All about making whisky
Founded in 1823, Mortlach is allegedly built on the site of a former illicit distillery. It was one of the rare distilleries allowed to produce alcohol during the second world war, right up until 1944. Using partial triple distillation and a traditional “worm tube” condensation system – also used by Talisker and Edradour – Mortlach produces a very delicate distillate. As is the case with many of the distilleries owned by the Diageo group, very few official bottlings of the malt exist outside of the Flora & Fauna and Rare Malts ranges released in the 1990s.
At the head of this independent merchant, Fabio Rossi continues the long tradition of Italian whisky bottling. His bottlings mainly concern malt whiskies from the isle of Islay, and are characterised by their sherry cask finishings.

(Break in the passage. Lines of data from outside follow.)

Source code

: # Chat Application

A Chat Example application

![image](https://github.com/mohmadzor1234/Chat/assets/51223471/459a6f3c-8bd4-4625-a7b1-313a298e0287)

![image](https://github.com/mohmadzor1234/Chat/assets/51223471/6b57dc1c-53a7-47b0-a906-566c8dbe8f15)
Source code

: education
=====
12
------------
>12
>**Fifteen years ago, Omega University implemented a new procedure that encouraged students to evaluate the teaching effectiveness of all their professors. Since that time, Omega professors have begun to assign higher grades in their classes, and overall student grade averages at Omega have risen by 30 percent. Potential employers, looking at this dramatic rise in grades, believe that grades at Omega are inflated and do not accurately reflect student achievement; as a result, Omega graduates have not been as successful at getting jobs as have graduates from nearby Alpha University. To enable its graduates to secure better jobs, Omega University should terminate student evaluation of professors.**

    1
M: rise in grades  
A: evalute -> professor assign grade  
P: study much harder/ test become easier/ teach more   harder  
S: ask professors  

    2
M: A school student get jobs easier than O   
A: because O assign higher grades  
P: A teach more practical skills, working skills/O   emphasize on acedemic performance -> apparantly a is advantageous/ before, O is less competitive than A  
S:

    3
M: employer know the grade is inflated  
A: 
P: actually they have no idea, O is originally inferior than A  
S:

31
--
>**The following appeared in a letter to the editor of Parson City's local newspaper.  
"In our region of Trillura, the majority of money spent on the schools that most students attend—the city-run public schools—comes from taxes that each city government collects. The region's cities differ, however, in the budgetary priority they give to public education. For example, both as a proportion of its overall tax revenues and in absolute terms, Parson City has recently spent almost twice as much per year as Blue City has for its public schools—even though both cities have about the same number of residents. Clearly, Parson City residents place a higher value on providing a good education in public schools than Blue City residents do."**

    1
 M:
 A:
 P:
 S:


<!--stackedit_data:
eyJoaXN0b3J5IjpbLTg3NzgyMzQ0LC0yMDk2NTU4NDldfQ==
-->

The whiskies in the Barrel Selection Cask Strength range are, as the name suggests, bottled straight from the cask, with no dilution, filtration or addition of caramel. Single malts at cask strength are not recommended as an introduction to whisky, they are more for the seasoned enthusiast in search of authenticity. When the selected casks are large (for example sherry butts contain around 500 bottles), the whisky is bottled as a single cask; when they are small, a small blend – always of a single malt – is made from several different casks that are of a very similar character and bottled as a ‘small batch’.